• **GIVEN DATA**:

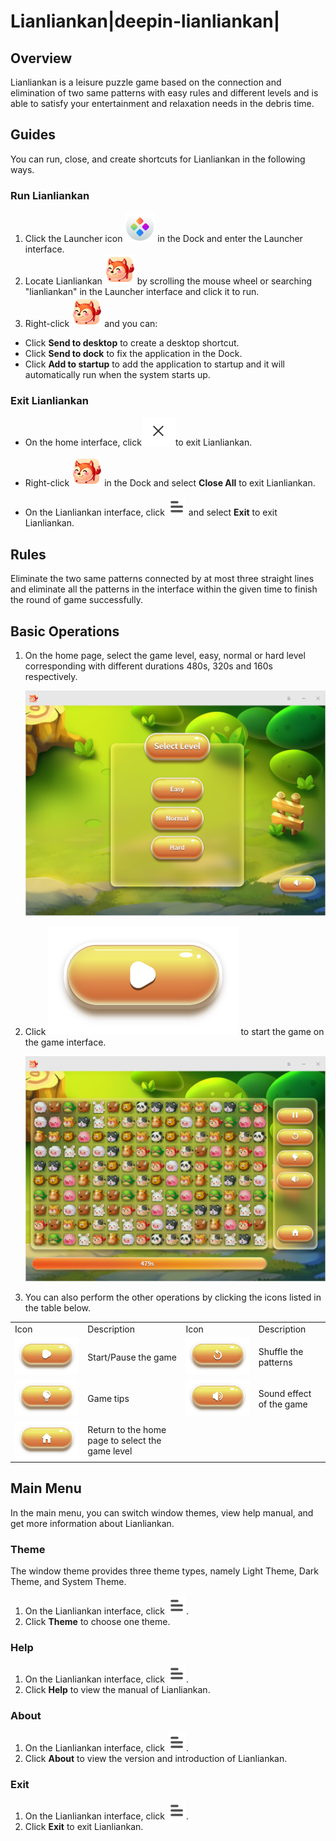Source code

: # Lianliankan|deepin-lianliankan|

## Overview

Lianliankan is a leisure puzzle game based on the connection and elimination of two same  patterns with easy rules and different levels and is able to satisfy your entertainment and relaxation needs in the debris time.


## Guides

You can run, close, and create shortcuts for Lianliankan in the following ways.

### Run Lianliankan

1. Click the Launcher icon ![launcher](../common/deepin_launcher.svg) in the Dock and enter the Launcher interface.
2. Locate Lianliankan ![deepin_lianliankan](../common/deepin_lianliankan.svg) by scrolling the mouse wheel or searching "lianliankan" in the Launcher interface and click it to run. 
3. Right-click ![deepin_lianliankan](../common/deepin_lianliankan.svg) and you can:
 - Click **Send to desktop** to create a desktop shortcut.
 - Click **Send to dock** to fix the application in the Dock.
 - Click **Add to startup** to add the application to startup and it will automatically run when the system starts up.



### Exit Lianliankan

- On the home interface, click![close_icon](../common/close_icon.svg)to exit Lianliankan.

- Right-click ![deepin_lianliankan](../common/deepin_lianliankan.svg) in the Dock and select **Close All** to exit Lianliankan.
- On the Lianliankan interface, click ![icon_menu](../common/icon_menu.svg) and select **Exit** to exit Lianliankan.

  

## Rules

Eliminate the two same patterns connected by at most three straight lines and eliminate all the patterns in the interface within the given time to finish the round of game successfully.

## Basic Operations

1. On the home page, select the game level, easy, normal or hard level corresponding with different durations 480s, 320s and 160s respectively. 

   <img src="fig/mode.png" alt="1|main" style="zoom: 80%;" />

2. Click ![play](../common/play.svg) to start the game on the game interface.

   <img src="fig/main.png" alt="1|main" style="zoom:80%;" />

3. You can also perform the other operations by clicking the icons listed in the table below.

<table class=block1>
<tr>
    <td>Icon</td>
    <td>Description</td>
    <td>Icon</td>
    <td>Description</td>
</tr>
<tr>
   <td><img src="../common/play.svg" alt></td>
   <td>Start/Pause the game</td>
   <td><img src="../common/restart.svg" alt></td>
   <td>Shuffle the patterns</td>
</tr>
<tr>
   <td><img src="../common/tip.svg" alt></td>
   <td>Game tips </td>
   <td><img src="../common/sound.svg" alt></td>
   <td>Sound effect of the game </td>
</tr>
<tr>
   <td><img src="../common/home.svg" alt></td>
   <td>Return to the home page to select the game level</td>
   <td></td>
   <td></td>
</tr>
</table>





## Main Menu

In the main menu, you can switch window themes, view help manual, and get more information about Lianliankan.

### Theme

The window theme provides three theme types, namely Light Theme, Dark Theme, and System Theme.

1.  On the Lianliankan interface, click ![main_menu](../common/icon_menu.svg).
2.  Click **Theme** to choose one theme.

### Help

1.  On the Lianliankan interface, click ![icon_menu](../common/icon_menu.svg).
2.  Click **Help** to view the manual of Lianliankan.

### About

1.  On the Lianliankan interface, click ![icon_menu](../common/icon_menu.svg).
2.  Click **About** to view the version and introduction of Lianliankan.

### Exit

1.  On the Lianliankan interface, click ![icon_menu](../common/icon_menu.svg).
2.  Click **Exit** to exit Lianliankan.

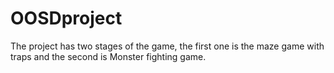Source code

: # OOSDproject
The project has two stages of the game, the first one is the maze game with traps and the second is Monster fighting game.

• **REQUIRED WORK**:
Check each line of the material for the string "easy" and say how many lines have it. Give the number only.

• **SOLUTION TO THIS EXERCISE**:
2